Years later, they would film “The Flintstones” at Vasquez Rocks, little knowing that a real-life caveman family actually lived there. In a 1920 edition of this paper, we recalled the appropriately labeled Stonehatchet family. The family of five lived in a cave.
Many old-timers will remember the bartender from the world-famous bar and restaurant on Pico Canyon, just past the I-5 freeway overpass. It’s IHOP today. Bobby Batugo served thousands of customers over the years and won many national and international competitions as the absolute best mixologist. I was going to do a big Signal feature spread on Bobby years back. I had known him for almost 20 years and thought we had enjoyed some great conversations together. About five minutes into the questioning, I realized something:
Bobby didn’t speak English.
For decades, he memorized maybe five dozen clichés and bumper sticker responses. Like: “How about those Dodgers?” or “Hot (cold, rainy, windy) enough for you today?” I thought about it. You really DON’T need to speak English working in a crowded bar. You nod. You smile. You get the order right.

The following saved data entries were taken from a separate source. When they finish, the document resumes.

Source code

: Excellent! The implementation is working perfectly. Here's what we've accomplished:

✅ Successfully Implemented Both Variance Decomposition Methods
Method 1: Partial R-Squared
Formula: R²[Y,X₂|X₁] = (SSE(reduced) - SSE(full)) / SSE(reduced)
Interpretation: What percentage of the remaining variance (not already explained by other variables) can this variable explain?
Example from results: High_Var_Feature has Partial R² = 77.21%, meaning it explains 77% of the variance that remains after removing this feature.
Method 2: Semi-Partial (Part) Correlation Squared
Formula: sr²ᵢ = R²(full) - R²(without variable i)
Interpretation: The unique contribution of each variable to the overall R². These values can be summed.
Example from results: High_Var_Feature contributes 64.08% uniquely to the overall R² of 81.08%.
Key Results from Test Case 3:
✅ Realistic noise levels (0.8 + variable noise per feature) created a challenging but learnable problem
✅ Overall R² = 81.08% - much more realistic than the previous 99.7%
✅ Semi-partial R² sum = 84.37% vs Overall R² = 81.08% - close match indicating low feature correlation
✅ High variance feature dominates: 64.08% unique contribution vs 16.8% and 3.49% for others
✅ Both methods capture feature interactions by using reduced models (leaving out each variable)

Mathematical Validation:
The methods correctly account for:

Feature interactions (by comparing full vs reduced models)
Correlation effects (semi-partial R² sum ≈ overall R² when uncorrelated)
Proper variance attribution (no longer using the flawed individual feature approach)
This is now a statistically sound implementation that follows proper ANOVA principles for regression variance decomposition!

The Signal noted in January 1950 that Sand Canyon rancher Landalen Bluste (great name!) was retiring from cowboying. He was the first heliographer in America.

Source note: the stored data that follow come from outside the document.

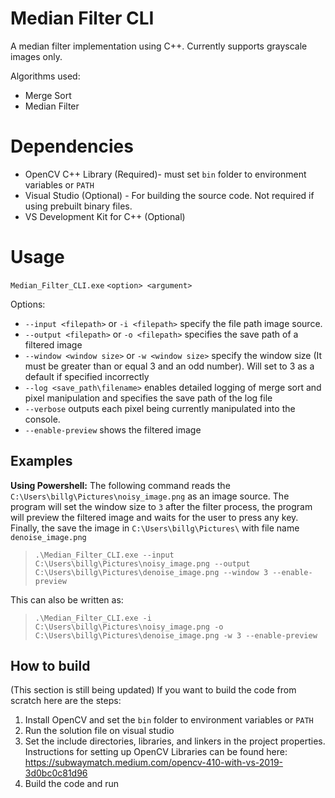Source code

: ﻿# Median Filter CLI

A median filter implementation using C++. Currently supports grayscale images only.

Algorithms used:
 - Merge Sort
 - Median Filter

# Dependencies
 - OpenCV C++ Library (Required)- must set `bin` folder to environment variables or `PATH`
 - Visual Studio (Optional) - For building the source code. Not required if using prebuilt binary files.
 - VS Development Kit for C++ (Optional)

# Usage

`Median_Filter_CLI.exe` `<option> <argument>`

Options:
 - `--input <filepath>` or `-i <filepath>`  specify the file path image
   source.
 - `--output <filepath>` or `-o <filepath>`  specifies the save path of
   a filtered image
 - `--window <window size>` or `-w <window size>` specify the window
   size (It must be greater than or equal 3 and an odd number). Will set to 3 as
   a default if specified incorrectly
 - `--log <save_path\filename>` enables detailed logging of merge sort and pixel manipulation and specifies the save path of the log file
 - `--verbose` outputs each pixel being currently manipulated into the console.
 - `--enable-preview` shows the filtered image

## Examples 

**Using Powershell:**
The following command reads the `C:\Users\billg\Pictures\noisy_image.png` as an image source. The program will set the window size to `3` after the filter process, the program will preview the filtered image and waits for the user to press any key. Finally, the save the image in `C:\Users\billg\Pictures\` with file name 
`denoise_image.png`

> `.\Median_Filter_CLI.exe --input
> C:\Users\billg\Pictures\noisy_image.png --output
> C:\Users\billg\Pictures\denoise_image.png --window 3 --enable-preview`

This can also be written as:

> `.\Median_Filter_CLI.exe -i C:\Users\billg\Pictures\noisy_image.png -o
> C:\Users\billg\Pictures\denoise_image.png -w 3 --enable-preview`


## How to build
(This section is still being updated)
If you want to build the code from scratch here are the steps:

 1. Install OpenCV and set the `bin` folder to environment variables or `PATH`
 2. Run the solution file on visual studio
 3. Set the include directories, libraries, and linkers in the project properties.  Instructions for setting up OpenCV Libraries can be found here: https://subwaymatch.medium.com/opencv-410-with-vs-2019-3d0bc0c81d96
 4. Build the code and run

That’s the lost art of using mirrors to send messages. Sgt. Major Landalen fought in World War I, the Spanish-American War and the Indian Wars. He was stationed in Company K of the 4th Regiment in Fort Huachuca, Arizona, where he fought Geronimo (although not all by himself).

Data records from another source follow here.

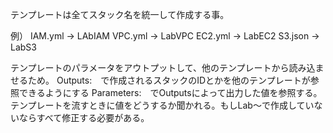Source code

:テンプレートは全てスタック名を統一して作成する事。

例）
IAM.yml -> LAbIAM
VPC.yml -> LabVPC
EC2.yml -> LabEC2
S3.json -> LabS3

テンプレートのパラメータをアウトプットして、他のテンプレートから読み込ませるため。
Outputs:　で作成されるスタックのIDとかを他のテンプレートが参照できるようにする
Parameters:　でOutputsによって出力した値を参照する。テンプレートを流すときに値をどうするか聞かれる。もしLab～で作成していないならすべて修正する必要がある。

World-famous comedian W.C. Fields lived on 8th Street in Newhall. The Signal reported how Fields used to play a game called “hobo golf” with his neighbor, William S. Hart. That’s where they’d hit tin cans instead of golf balls and try to hit things like cactus, busted wagon wheels and dogs when they were available.
The Signal noted the passing of Pablo Araujo in December 1947. Who’s Pablo? Forget 20-mule teams. The famed driver piloted teams of up to 50 mules pulling giant ore wagons through the Mojave desert. Pablo started in 1900 and continued to drive mules up until his death in 1947.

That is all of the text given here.